Gary Wroe, Managing Director of Hockley Mint, another leading Birmingham-based jewellery manufacturer, said: “Trading may be different in the future with the EU and tariffs may become another barrier to trade. We have to remain optimistic and change to suit the market environment.”


Simon Forrester, CEO of the National Association of Jewellers (NAJ), said the NAJ could lobby for a preferential luxury goods sales tax regime in the UK after Brexit. “If and when Brexit happens and we can lobby UK government successfully, we could see a preferential luxury goods sales tax regime compared to the EU, which would bring in significant numbers of European buyers,” he said.“If we do take charge of our own laws, NAJ will be ready to lobby UK government to help the jewellery industry, for example by seeking less regulation or reduced business rates.”

Looking further afield, Brexit can offer better access to markets outside the EU, such as China where UK goods are held in high regard, Forrester added.

Red Tape

Customs delays could pose an immediate challenge after Brexit, including red tape, but some solutions are on offer.

“The key issue for the UK jewellery industry is the movement of goods across the EU borders. As a company that can supply a huge amount of variety in way of metal combinations and designs, it is impossible for us to stock hold every single item,” Wroe said. “We therefore have to deliver to exacting deadlines ensuring any delay is minimised. However, with the possible introduction of more stringent border controls delay will become inevitable.”

This will become an issue that UK jewellery manufacturers will have to build into production lead times and to ensure that they maintain a reliable and consistent source for the export market, Wroe added.“The flip side is goods coming into the UK from the EU, whether raw materials or finished goods. There has to be greater planning from all. We live in a high demand fast turnaround society and this will not make things any easier.”

Himanshu Shah, director of Hatton Garden-based fine diamond jewellery supplier Andre Michael, said: “For UK companies exporting into the EU, Brexit will create a problem because of customs formalities – paperwork will be a problem. If you have to send a ring for repair in Germany, for example, additional paperwork will become a cost. Also, anything coming in from Europe will create more paperwork.”

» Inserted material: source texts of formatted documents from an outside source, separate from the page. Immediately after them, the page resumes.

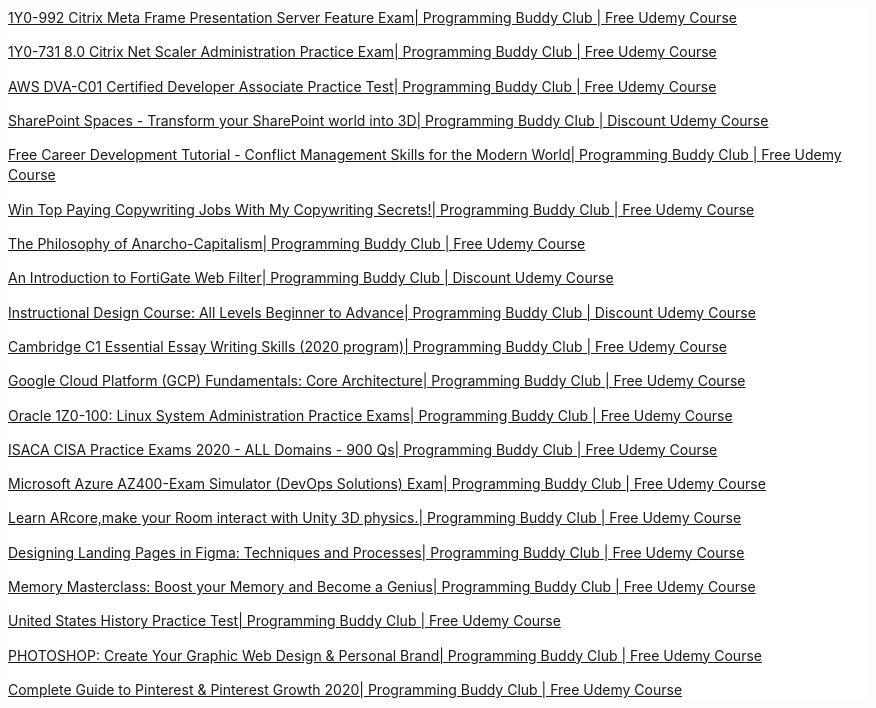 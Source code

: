 [1Y0-992 Citrix Meta Frame Presentation Server Feature Exam| Programming Buddy Club | Free Udemy Course](https://www.programmingbuddy.club/2020/07/1y0-992-citrix-meta-frame-presentation.html)

[1Y0-731 8.0 Citrix Net Scaler Administration Practice Exam| Programming Buddy Club | Free Udemy Course](https://www.programmingbuddy.club/2020/07/1y0-731-80-citrix-net-scaler.html)

[AWS DVA-C01 Certified Developer Associate Practice Test| Programming Buddy Club | Free Udemy Course](https://www.programmingbuddy.club/2020/07/aws-dva-c01-certified-developer.html)

[SharePoint Spaces - Transform your SharePoint world into 3D| Programming Buddy Club | Discount Udemy Course](https://www.programmingbuddy.club/2020/07/sharepoint-spaces-transform-your.html)

[Free Career Development Tutorial - Conflict Management Skills for the Modern World| Programming Buddy Club | Free Udemy Course](https://www.programmingbuddy.club/2020/07/free-career-development-tutorial.html)

[Win Top Paying Copywriting Jobs With My Copywriting Secrets!| Programming Buddy Club | Free Udemy Course](https://www.programmingbuddy.club/2020/07/win-top-paying-copywriting-jobs-with-my.html)

[The Philosophy of Anarcho-Capitalism| Programming Buddy Club | Free Udemy Course](https://www.programmingbuddy.club/2020/07/the-philosophy-of-anarcho-capitalism.html)

[An Introduction to FortiGate Web Filter| Programming Buddy Club | Discount Udemy Course](https://www.programmingbuddy.club/2020/07/an-introduction-to-fortigate-web-filter.html)

[Instructional Design Course: All Levels Beginner to Advance| Programming Buddy Club | Discount Udemy Course](https://www.programmingbuddy.club/2020/04/instructional-design-course-all-levels.html)

[Cambridge C1 Essential Essay Writing Skills (2020 program)| Programming Buddy Club | Free Udemy Course](https://www.programmingbuddy.club/2020/07/cambridge-c1-essential-essay-writing.html)

[Google Cloud Platform (GCP) Fundamentals: Core Architecture| Programming Buddy Club | Free Udemy Course](https://www.programmingbuddy.club/2020/07/google-cloud-platform-gcp-fundamentals.html)

[Oracle 1Z0-100: Linux System Administration Practice Exams| Programming Buddy Club | Free Udemy Course](https://www.programmingbuddy.club/2020/07/oracle-1z0-100-linux-system.html)

[ISACA CISA Practice Exams 2020 - ALL Domains - 900 Qs| Programming Buddy Club | Free Udemy Course](https://www.programmingbuddy.club/2020/07/isaca-cisa-practice-exams-2020-all.html)

[Microsoft Azure AZ400-Exam Simulator (DevOps Solutions) Exam| Programming Buddy Club | Free Udemy Course](https://www.programmingbuddy.club/2020/07/microsoft-azure-az400-exam-simulator.html)

[Learn ARcore,make your Room interact with Unity 3D physics.| Programming Buddy Club | Free Udemy Course](https://www.programmingbuddy.club/2020/07/learn-arcoremake-your-room-interact.html)

[Designing Landing Pages in Figma: Techniques and Processes| Programming Buddy Club | Free Udemy Course](https://www.programmingbuddy.club/2020/06/free-user-interface-tutorial-designing.html)

[Memory Masterclass: Boost your Memory and Become a Genius| Programming Buddy Club | Free Udemy Course](https://www.programmingbuddy.club/2020/07/memory-masterclass-boost-your-memory.html)

[United States History Practice Test| Programming Buddy Club | Free Udemy Course](https://www.programmingbuddy.club/2020/07/united-states-history-practice-test.html)

[PHOTOSHOP: Create Your Graphic Web Design & Personal Brand| Programming Buddy Club | Free Udemy Course](https://www.programmingbuddy.club/2020/07/photoshop-create-your-graphic-web.html)

[Complete Guide to Pinterest & Pinterest Growth 2020| Programming Buddy Club | Free Udemy Course](https://www.programmingbuddy.club/2020/05/pinheroes-advanced-guide-for-beginner.html)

Longtime IJL supplier Malca-Amit UK Ltd is one example of a logistics supplier that is working hard to iron out any delays and seek hassle-free solutions to changes in shipping and customs regimes. Last year Malca-Amit introduced its Temporary Admission Scheme for exhibitors at IJL, removing the headache of the 23 percent of taxes and duties normally paid upfront to UK Customs.

Sterling Impact

Sterling exchange rate volatility can affect trade flows post-Brexit, with any weakness in the pound possibly boosting export opportunities.

“Stable exchange rates are always the preferred option,” Morton said. “There are ways to mitigate some of this (forex) exposure; for example, sourcing from within the UK where possible, could be one such avenue.”

Wroe said: “If sterling remains weak, then as a manufacturer we are more attractive to the UK market and there are also further opportunities on offer to export. Does sterling strengthen once some sort of deal is found and everyone understands the future trading relationship? Or is the trading relationship detrimental to sterling, and investment and growth in the UK isn’t as it could have been?”

Whatever the near-term consequences of Brexit, UK industry leaders are confident that businesses will adapt to the new challenges. “We have to remain optimistic and change to suit the market environment,” Wroe said.

Morton said: “As an industry, I believe that we must focus on our strengths, continue to promote the positives and seek out new and existing opportunities. People are still getting married, having Christenings, graduations etc.”

He added, “We are focused on working with our retailers to face the challenge by better understanding current UK consumer demands and responding with beautiful, high-quality product, backed by through-the-line service. “During uncertain times, such as these, no-one can afford to stand still; smart businesses will adapt to market requirements to survive and thrive.”